In order to exemplify the advantages of the suggested methodology, we refer to the VEC-FFT algorithm [
18]. VEC-FFT retrieves results in reversed bit order, and the reordering stage consumes more than half of the total clock cycles. Therefore, an FPGA accelerator for the data reordering function is developed that communicates via PCIe with a CPU, where the rest of the VEC-FFT algorithm is implemented.
Modular and scalar implementations are possible, meaning that the IPs are interchangeable and/or have multiple instantiations. For demonstration purposes, the original (reordering) IP is replaced by an IP that performs the computationally expensive matrix transpose. Experimental results show the capabilities of the introduced methodology, together with the main advantages of parallel processing. The proposed solution allows for the use of different PCIe technologies according to specific needs. Being scalable, up to five FPGAs can be employed, each with multiple IPs.
The comparisons between CPU and FPGA for VEC-FFT re-encoding reveal similar performance levels. However, it is important to consider the limitations of the ZC706 board used in these comparisons. The ZC706 board operates at a working frequency of 100 MHz and utilizes PCIe 2.0 with 4 lanes. Despite these limitations, the FPGA still demonstrates competitive performance. To further enhance performance, one could explore the use of an FPGA with a higher working frequency or leverage more advanced PCIe technology.

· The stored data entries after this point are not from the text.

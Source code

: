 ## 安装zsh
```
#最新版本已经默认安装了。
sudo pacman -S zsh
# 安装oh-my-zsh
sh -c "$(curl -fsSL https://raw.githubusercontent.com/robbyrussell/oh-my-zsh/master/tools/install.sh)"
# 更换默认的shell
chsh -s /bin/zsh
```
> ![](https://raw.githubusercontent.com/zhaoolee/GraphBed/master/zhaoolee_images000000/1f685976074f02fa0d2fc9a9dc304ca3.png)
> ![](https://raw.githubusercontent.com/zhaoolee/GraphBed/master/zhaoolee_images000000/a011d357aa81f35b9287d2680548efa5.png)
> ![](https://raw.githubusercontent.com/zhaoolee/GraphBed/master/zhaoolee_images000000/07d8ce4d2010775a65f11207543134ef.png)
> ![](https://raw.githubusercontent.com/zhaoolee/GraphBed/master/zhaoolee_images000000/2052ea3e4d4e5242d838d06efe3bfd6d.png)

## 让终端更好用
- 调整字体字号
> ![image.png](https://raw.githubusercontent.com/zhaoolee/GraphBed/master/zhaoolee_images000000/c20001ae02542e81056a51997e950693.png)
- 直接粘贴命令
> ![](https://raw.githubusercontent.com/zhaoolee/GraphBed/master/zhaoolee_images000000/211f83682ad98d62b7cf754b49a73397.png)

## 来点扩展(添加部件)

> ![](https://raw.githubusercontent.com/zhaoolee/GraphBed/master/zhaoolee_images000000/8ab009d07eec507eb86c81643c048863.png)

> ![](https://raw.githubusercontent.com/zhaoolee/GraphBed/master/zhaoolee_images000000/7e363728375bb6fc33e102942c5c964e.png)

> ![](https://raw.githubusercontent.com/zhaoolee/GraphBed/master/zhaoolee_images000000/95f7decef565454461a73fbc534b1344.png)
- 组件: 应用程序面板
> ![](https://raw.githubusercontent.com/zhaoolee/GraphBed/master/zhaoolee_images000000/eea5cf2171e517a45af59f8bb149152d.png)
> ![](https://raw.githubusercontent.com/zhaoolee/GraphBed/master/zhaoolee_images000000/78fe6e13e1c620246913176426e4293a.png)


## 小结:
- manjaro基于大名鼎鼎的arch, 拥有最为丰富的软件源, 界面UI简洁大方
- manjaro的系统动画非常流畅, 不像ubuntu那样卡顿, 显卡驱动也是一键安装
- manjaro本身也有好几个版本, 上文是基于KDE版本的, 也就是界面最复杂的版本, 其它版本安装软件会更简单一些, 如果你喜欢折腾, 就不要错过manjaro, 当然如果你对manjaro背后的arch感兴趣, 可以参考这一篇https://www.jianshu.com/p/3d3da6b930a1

Moreover, in the case of matrix transpose, the FPGA outperforms the CPU, highlighting the inherent advantages of FPGA-based processing. Even with the limitations imposed by the ZC706 board, the FPGA demonstrates favorable performance in this scenario. This underscores the potential of FPGAs for accelerating computational tasks such as matrix operations.
The current research and methodology provide a practical guide for developing FPGA accelerators quickly and efficiently using HLS. The creation of modular IPs offers the advantage of reusability, allowing the same IP to be utilized for different SAR algorithms. Furthermore, the integration of the RIFFA framework offers a robust infrastructure for efficient communication between the FPGA and the CPU, significantly minimizing bottlenecks and enabling parallel processing capabilities. The direct DMA provided by RIFFA facilitates seamless data transfer between the FPGA and the CPU, further enhancing the overall performance of the system.
This research serves as a valuable resource for developers seeking to harness the power of FPGAs for accelerating SAR processing and similar applications. By following the presented methodology, developers can achieve faster development cycles, improved performance, and enhanced efficiency in FPGA-based accelerator designs.